Les ascètes soufis se sont inspirés des mystiques chrétiens et les différentes citations soufies reflètent les croyances d’une infime minorité de musulmans qui ne sont pas reconnus par les courants majoritaires et encore moins par la mosquée de Segrate. Je pourrais en citer beaucoup d’autres de même contenu de spiritualité mais aussi d’autres très offensants, que l’on trouve aussi dans le Coran lui-même (annexe 6). Les textes scolaires des collèges et lycées des pays arabes “modérés” sont particulièrement virulents contre les chrétiens ! Pour être exacte, l’information doit révéler les deux faces de la pièce. Si vous avez le temps disponible, vous pourrez vous en rendre compte en visitant la bibliothèque de la mosquée de Segrate. Grand maître de la pensée islamique moderne, Taha Hussein, lors d’une rencontre promue par la Fondation Cini de Venise au Centre de Culture et Civilisation, a reconnu la vocation, dont le chrétien arabe est porteur, d’être l’intersection de deux mondes dont il peut faire une synthèse visant à la relance et au développement du monde arabe dont il est issu. Aujourd’hui, il a été mis à l’index et Said El Ashmawi sous le feu des critiques. Averroé a eu une grande influence sur Thomas d’Aquin, philosophe, saint, docteur de l’Eglise, mais il a été menacé et a dû fuir !
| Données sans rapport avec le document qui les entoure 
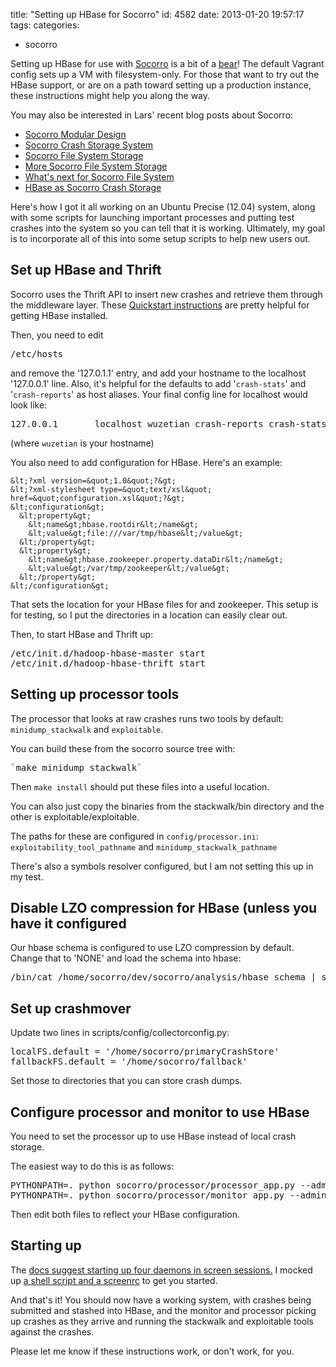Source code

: title: "Setting up HBase for Socorro"
id: 4582
date: 2013-01-20 19:57:17
tags: 
categories: 
- socorro

Setting up HBase for use with [Socorro](http://github.com/mozilla/socorro) is a bit of a [bear](https://i.chzbgr.com/maxW500/516933888/h7E25C981/)!  The default Vagrant config sets up a VM with filesystem-only. For those that want to try out the HBase support, or are on a path toward setting up a production instance, these instructions might help you along the way. 

You may also be interested in Lars' recent blog posts about Socorro: 

*   [Socorro Modular Design](http://www.twobraids.com/2012/12/socorro-modular-design.html)
*   [Socorro Crash Storage System](http://www.twobraids.com/2012/12/the-socorro-crash-storage-system.html)
*   [Socorro File System Storage](http://www.twobraids.com/2012/12/socorro-file-system-storage.html)
*   [More Socorro File System Storage](http://www.twobraids.com/2013/01/more-socorro-file-system-storage.html)
*   [What's next for Socorro File System](http://www.twobraids.com/2013/01/whats-next-for-socorro-file-system.html)
*   [HBase as Socorro Crash Storage](http://www.twobraids.com/2013/01/hbase-as-socorro-crash-storage.html)

Here's how I got it all working on an Ubuntu Precise (12.04) system, along with some scripts for launching important processes and putting test crashes into the system so you can tell that it is working. Ultimately, my goal is to incorporate all of this into some setup scripts to help new users out.

## Set up HBase and Thrift

Socorro uses the Thrift API to insert new crashes and retrieve them through the middleware layer. These [Quickstart instructions](http://hbase.apache.org/book.html#quickstart) are pretty helpful for getting HBase installed.

Then, you need to edit <pre>/etc/hosts</pre> and remove the '127.0.1.1' entry, and add your hostname to the localhost '127.0.0.1' line. Also, it's helpful for the defaults to add '`crash-stats`' and '`crash-reports`' as host aliases. Your final config line for localhost would look like: 

<pre>
127.0.0.1       localhost wuzetian crash-reports crash-stats
</pre>

(where `wuzetian` is your hostname)

You also need to add configuration for HBase. Here's an example: 

    &lt;?xml version=&quot;1.0&quot;?&gt;
    &lt;?xml-stylesheet type=&quot;text/xsl&quot; href=&quot;configuration.xsl&quot;?&gt;
    &lt;configuration&gt;
      &lt;property&gt;
        &lt;name&gt;hbase.rootdir&lt;/name&gt;
        &lt;value&gt;file:///var/tmp/hbase&lt;/value&gt;
      &lt;/property&gt;
      &lt;property&gt;
        &lt;name&gt;hbase.zookeeper.property.dataDir&lt;/name&gt;
        &lt;value&gt;/var/tmp/zookeeper&lt;/value&gt;
      &lt;/property&gt;
    &lt;/configuration&gt;

That sets the location for your HBase files for and zookeeper. This setup is for testing, so I put the directories in a location can easily clear out.

Then, to start HBase and Thrift up: 

<pre>
/etc/init.d/hadoop-hbase-master start
/etc/init.d/hadoop-hbase-thrift start
</pre>

## Setting up processor tools

The processor that looks at raw crashes runs two tools by default: `minidump_stackwalk` and `exploitable`.

You can build these from the socorro source tree with: 
<pre>
`make minidump_stackwalk`
</pre>

Then `make install` should put these files into a useful location.

You can also just copy the binaries from the stackwalk/bin directory and the other is exploitable/exploitable.

The paths for these are configured in `config/processor.ini`: `exploitability_tool_pathname` and `minidump_stackwalk_pathname`

There's also a symbols resolver configured, but I am not setting this up in my test.

## Disable LZO compression for HBase (unless you have it configured

Our hbase schema is configured to use LZO compression by default. Change that to 'NONE' and load the schema into hbase: 

<pre>
/bin/cat /home/socorro/dev/socorro/analysis/hbase_schema | sed 's/LZO/NONE/g' | /usr/bin/hbase shell
</pre>

## Set up crashmover

Update two lines in scripts/config/collectorconfig.py:

<pre>
localFS.default = '/home/socorro/primaryCrashStore'
fallbackFS.default = '/home/socorro/fallback'
</pre>

Set those to directories that you can store crash dumps.

## Configure processor and monitor to use HBase

You need to set the processor up to use HBase instead of local crash storage. 

The easiest way to do this is as follows: 

<pre>
PYTHONPATH=. python socorro/processor/processor_app.py --admin.conf=./config/processor.ini --source.crashstorage_class=socorro.external.hbase.crashstorage.HBaseCrashStorage --admin.dump_conf=config/processor2.ini
PYTHONPATH=. python socorro/processor/monitor_app.py --admin.conf=./config/monitor.ini --source.crashstorage_class=socorro.external.hbase.crashstorage.HBaseCrashStorage --admin.dump_conf=config/monitor2.ini
</pre>

Then edit both files to reflect your HBase configuration.

## Starting up

The [docs suggest starting up four daemons in screen sessions.](http://socorro.readthedocs.org/en/latest/installation.html#run-socorro-in-dev-mode) I mocked up [a shell script and a screenrc](https://gist.github.com/4583487) to get you started.

And that's it! You should now have a working system, with crashes being submitted and stashed into HBase, and the monitor and processor picking up crashes as they arrive and running the stackwalk and exploitable tools against the crashes.

Please let me know if these instructions work, or don't work, for you.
Le Cardinal Martini a été un précurseur de la voie du dialogue dans un esprit de vérité et de respect ; pour dialoguer, il faut deux personnes et dans le monde islamique, il y a une profonde ignorance, je dirais un antagonisme, de notre foi qui n’a malheureusement pas été entendu par les autorités politiques. (annexe 7).
Enfin, je suis d’accord avec sa conclusion, une expérience de la vie quotidienne, la défense de nos valeurs auprès des nouveaux immigrants, la prise de conscience de l’identité et des valeurs fondamentales sur lesquelles notre civilisation s’est développée mais auxquelles beaucoup d’entre nous se sont habitués. Afin d’établir un dialogue entre deux mondes jusqu’ici culturellement séparés, il est nécessaire que les deux parties s’efforcent (les Ightihad) de redécouvrir leur propre identité. Saisissez toutes les occasions de proposer un exemplaire de l’Évangile à ceux qui n’ont jamais eu l’occasion de le connaître, sauf par le Coran ; convenez que nous devons saisir toutes les occasions de rassembler et d’impliquer le musulman, la personne, la famille, dans nos initiatives. (pièces jointes7,8).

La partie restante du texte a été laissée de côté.